While California Slept

While England Slept, written by Winston Churchill in 1938, focused on Britain's lack of preparation in the face of Nazi Germany's military expansion across Europe. Churchill was critical of the Munich Agreement, negotiated by several European heads of state, including Britain's Neville Chamberlain.

The Munich Agreement opened the door to Nazi expansion into Czechoslovakia.

After decades of false balanced budgets, legislating through the initiative process, the inability to get a budget on time, the California recall of Gov. Gray Davis, the looming $42 billion deficit along with the associated catastrophes, it might not be a bad idea for someone, inspired by Churchill, to write, While California Slept chronicling the decades of mismanagement that has brought the Golden State to its present place.

Does anyone remember the rationale for the 2003 recall?
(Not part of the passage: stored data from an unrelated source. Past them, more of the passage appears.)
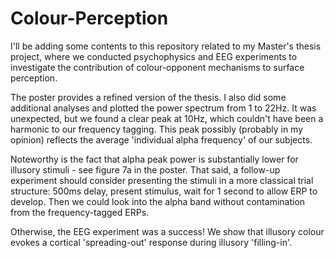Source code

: # Colour-Perception
I'll be adding some contents to this repository related to my Master's thesis project, where we conducted psychophysics and EEG experiments to investigate the contribution of colour-opponent mechanisms to surface perception.

The poster provides a refined version of the thesis. I also did some additional analyses and plotted the power spectrum from 1 to 22Hz. It was unexpected, but we found a clear peak at 10Hz, which couldn't have been a harmonic to our frequency tagging. This peak possibly (probably in my opinion) reflects the average 'individual alpha frequency' of our subjects.

Noteworthy is the fact that alpha peak power is substantially lower for illusory stimuli - see figure 7a in the poster. That said, a follow-up experiment should consider presenting the stimuli in a more classical trial structure: 500ms delay, present stimulus, wait for 1 second to allow ERP to develop. Then we could look into the alpha band without contamination from the frequency-tagged ERPs.

Otherwise, the EEG experiment was a success! We show that illusory colour evokes a cortical 'spreading-out' response during illusory 'filling-in'.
I remember being on the UC Berkeley campus the day of the recall election, a student told me they planned to vote for Arnold Schwarzenegger because "it would be cool to have the Terminator sign my diploma."
There is clearly nothing cool about California's current economic state. But whom should we blame for the current quagmire? Is it the fault of irresponsible tax and spend Democrats or rigid dogmatic Republicans?

Not even the threat of the marathon sessions or possibly laying off as many as 20,000 state employees proved to be a successful motivator as the Legislature, as of this writing, was searching for that lone Republican vote to get a budget passed that includes a tax increase.
In our wayward cause and effect philosophy, blaming one of these two groups would certainly feed our self-justifying apathetic impulses. It would make things easy -- too easy I suspect.
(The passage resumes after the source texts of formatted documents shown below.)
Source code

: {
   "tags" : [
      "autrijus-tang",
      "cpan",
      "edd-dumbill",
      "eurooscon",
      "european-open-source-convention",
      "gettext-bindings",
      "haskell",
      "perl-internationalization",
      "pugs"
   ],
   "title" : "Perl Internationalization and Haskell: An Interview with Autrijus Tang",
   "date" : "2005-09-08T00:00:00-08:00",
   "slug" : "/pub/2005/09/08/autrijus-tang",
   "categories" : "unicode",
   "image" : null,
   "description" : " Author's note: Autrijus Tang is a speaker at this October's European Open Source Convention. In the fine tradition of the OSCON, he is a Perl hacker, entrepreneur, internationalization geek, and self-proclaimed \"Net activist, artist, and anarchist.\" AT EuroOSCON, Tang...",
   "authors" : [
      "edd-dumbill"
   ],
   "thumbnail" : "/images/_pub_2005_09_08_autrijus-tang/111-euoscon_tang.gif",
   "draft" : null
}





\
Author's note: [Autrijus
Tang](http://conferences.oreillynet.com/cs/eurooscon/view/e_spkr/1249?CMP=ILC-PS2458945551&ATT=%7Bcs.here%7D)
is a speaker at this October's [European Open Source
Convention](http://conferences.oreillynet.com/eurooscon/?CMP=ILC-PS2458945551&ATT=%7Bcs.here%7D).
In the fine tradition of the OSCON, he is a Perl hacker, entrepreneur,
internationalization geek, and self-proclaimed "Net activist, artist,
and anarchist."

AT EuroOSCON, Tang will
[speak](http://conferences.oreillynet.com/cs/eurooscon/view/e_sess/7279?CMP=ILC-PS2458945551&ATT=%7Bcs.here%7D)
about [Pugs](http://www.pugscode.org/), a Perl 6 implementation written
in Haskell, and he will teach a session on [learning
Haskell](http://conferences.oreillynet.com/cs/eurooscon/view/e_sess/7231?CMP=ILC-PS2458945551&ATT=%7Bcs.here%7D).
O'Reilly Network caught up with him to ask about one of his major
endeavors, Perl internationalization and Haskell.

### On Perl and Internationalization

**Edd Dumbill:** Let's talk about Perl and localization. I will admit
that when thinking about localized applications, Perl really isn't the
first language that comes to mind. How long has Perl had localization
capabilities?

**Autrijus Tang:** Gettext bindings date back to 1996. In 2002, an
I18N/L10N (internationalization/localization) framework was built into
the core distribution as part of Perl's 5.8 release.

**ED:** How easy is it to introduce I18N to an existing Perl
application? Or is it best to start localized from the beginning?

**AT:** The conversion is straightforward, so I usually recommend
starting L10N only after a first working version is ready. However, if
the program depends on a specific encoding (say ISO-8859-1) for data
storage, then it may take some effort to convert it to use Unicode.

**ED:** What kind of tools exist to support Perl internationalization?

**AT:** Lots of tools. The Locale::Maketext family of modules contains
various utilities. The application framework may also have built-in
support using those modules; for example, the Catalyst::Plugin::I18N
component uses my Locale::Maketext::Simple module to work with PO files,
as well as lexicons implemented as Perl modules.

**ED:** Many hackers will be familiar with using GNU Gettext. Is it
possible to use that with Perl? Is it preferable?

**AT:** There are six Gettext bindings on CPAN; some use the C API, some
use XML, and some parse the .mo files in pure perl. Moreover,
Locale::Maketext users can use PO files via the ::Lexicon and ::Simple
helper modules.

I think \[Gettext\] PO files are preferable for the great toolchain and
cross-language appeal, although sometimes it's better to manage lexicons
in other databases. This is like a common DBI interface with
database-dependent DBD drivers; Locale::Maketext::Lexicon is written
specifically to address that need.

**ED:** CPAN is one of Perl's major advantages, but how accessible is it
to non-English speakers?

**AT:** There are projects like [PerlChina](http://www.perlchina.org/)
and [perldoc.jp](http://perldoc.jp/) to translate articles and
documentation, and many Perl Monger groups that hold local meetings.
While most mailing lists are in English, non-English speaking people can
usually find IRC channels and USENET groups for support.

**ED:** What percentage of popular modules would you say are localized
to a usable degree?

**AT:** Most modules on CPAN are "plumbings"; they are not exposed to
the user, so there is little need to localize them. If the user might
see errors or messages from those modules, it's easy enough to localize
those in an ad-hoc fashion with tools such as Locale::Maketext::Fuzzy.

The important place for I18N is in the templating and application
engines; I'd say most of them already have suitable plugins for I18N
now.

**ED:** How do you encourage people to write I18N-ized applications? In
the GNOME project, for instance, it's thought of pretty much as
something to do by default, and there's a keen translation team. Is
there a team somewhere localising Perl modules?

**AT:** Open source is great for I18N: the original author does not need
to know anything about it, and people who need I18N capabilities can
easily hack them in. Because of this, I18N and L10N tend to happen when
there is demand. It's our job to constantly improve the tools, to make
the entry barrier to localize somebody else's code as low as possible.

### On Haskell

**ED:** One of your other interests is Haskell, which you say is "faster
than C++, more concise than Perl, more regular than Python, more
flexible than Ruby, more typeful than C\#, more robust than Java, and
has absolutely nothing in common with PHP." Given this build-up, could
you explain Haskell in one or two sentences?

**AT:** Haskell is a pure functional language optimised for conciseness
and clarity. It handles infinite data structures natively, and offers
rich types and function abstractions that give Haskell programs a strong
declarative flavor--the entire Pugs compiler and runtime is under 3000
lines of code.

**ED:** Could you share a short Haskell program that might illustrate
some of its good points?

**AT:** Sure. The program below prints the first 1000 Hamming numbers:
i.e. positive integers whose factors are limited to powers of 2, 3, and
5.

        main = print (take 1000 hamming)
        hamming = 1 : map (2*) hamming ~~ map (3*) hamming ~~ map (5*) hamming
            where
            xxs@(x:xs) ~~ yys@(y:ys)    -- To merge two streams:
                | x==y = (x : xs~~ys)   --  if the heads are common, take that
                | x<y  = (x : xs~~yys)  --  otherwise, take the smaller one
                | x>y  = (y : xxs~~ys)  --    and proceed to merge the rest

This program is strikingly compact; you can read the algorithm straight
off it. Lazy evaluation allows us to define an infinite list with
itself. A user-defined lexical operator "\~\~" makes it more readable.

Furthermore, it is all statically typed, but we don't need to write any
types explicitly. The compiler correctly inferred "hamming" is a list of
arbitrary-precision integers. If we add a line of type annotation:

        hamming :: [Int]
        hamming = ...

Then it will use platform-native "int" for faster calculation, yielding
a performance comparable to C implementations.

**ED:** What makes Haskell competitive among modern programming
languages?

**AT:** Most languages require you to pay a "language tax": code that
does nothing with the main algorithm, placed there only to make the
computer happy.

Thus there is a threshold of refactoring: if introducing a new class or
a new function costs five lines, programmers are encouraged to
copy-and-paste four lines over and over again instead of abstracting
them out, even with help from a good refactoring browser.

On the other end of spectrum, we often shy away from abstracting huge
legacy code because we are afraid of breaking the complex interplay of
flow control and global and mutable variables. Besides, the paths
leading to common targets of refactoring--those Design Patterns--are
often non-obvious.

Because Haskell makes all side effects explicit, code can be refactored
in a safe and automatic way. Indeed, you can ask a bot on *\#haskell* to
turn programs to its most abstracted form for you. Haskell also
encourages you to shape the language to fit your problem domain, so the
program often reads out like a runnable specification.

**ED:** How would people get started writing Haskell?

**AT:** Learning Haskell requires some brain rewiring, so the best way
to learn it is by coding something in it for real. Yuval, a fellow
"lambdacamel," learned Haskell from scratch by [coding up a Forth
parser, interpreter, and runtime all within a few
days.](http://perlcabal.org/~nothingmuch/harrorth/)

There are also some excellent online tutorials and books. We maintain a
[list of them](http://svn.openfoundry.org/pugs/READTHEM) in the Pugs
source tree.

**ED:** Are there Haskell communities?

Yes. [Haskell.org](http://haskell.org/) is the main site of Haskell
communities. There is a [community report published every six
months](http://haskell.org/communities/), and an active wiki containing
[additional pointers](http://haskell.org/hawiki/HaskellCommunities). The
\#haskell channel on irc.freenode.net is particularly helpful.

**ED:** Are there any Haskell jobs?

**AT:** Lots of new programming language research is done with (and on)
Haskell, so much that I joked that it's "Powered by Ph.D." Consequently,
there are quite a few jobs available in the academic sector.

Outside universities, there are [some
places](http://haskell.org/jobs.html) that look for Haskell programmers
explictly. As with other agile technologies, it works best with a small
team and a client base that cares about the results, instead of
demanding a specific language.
That's not to say that the Legislature does not bear some responsibility. It is a bipartisan lot of elected officials with Über safe seats, many of whom may actually pay more of a political price for compromising than not making a deal.

But as it is the case with most public policy dilemmas the news-making item, which in this case is the failure get a budget deal with looming calamitous consequences on the horizon, is merely the residue of a more complex problem.
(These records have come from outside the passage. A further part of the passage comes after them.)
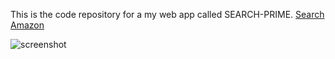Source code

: This is the code repository for a my web app called SEARCH-PRIME.
[Search Amazon](https://prime.staticvoidmain.app/)

![screenshot](https://prime.staticvoidmain.app/hero.png)
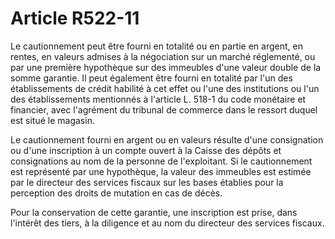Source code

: # Article R522-11

Le cautionnement peut être fourni en totalité ou en partie en argent, en rentes, en valeurs admises à la négociation sur un marché réglementé, ou par une première hypothèque sur des immeubles d'une valeur double de la somme garantie. Il peut également être fourni en totalité par l'un des établissements de crédit habilité à cet effet ou l'une des institutions ou l'un des établissements mentionnés à l'article L. 518-1 du code monétaire et financier, avec l'agrément du tribunal de commerce dans le ressort duquel est situé le magasin.

Le cautionnement fourni en argent ou en valeurs résulte d'une consignation ou d'une inscription à un compte ouvert à la Caisse des dépôts et consignations au nom de la personne de l'exploitant. Si le cautionnement est représenté par une hypothèque, la valeur des immeubles est estimée par le directeur des services fiscaux sur les bases établies pour la perception des droits de mutation en cas de décès.

Pour la conservation de cette garantie, une inscription est prise, dans l'intérêt des tiers, à la diligence et au nom du directeur des services fiscaux.

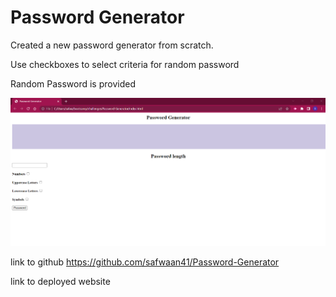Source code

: # Password Generator

Created a new password generator from scratch. 

Use checkboxes to select criteria for random password

Random Password is provided 

![Screenshot](/screenshot.png)

link to github
https://github.com/safwaan41/Password-Generator

link to deployed website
For decades, the California electorate has been buying the overvalued fools gold of direct democracy. We actually believed, based on our votes, we could make better-informed decisions via the initiative process than the individuals we sent to represent us in Sacramento.

Californians passed the most draconian term limits initiative in the country. It robbed legislators of institutional memory, placed disincentives for members of the opposite party to crossover and make a deal, and its insidious underlying purpose was to get rid of a single individual -- former California Speaker Willie Brown.

The passing of Proposition 13, while still popular, carries that little 2/3-vote requirement to raise revenues, hence the tyranny of the minority. Proposition 98, though perhaps on paper a worthy cause, ties the Legislature's hands in term of what resources are actually available in the budget.

However, getting that one Republican to vote for the budget may address the immediate concerns, it does nothing for what is truly ailing the state. Whatever the outcome on the particular budget crisis, little is being done to address California's ongoing structural problems.

The national economic woes means that California, like every other state, will have a huge revenue decrease. The problem for California it has long had an imbalance between what it brings in, and what it spends in state government. This has never been addressed.

As a result it has been decades since California was able to put away resources in a "rainy day" fund. In those 22 years of failing get a budget complete by constitutionally mandated date, California has been kicking the can down the road with accounting gimmicks.

As much as I would like to blame the dysfunctional Legislature, we the voter have aided and abetted its creation. While California slept, we supported the catnap with a series of initiatives. As the comic strip Pogo so famously opined years ago, "I've seen the enemy and it is us."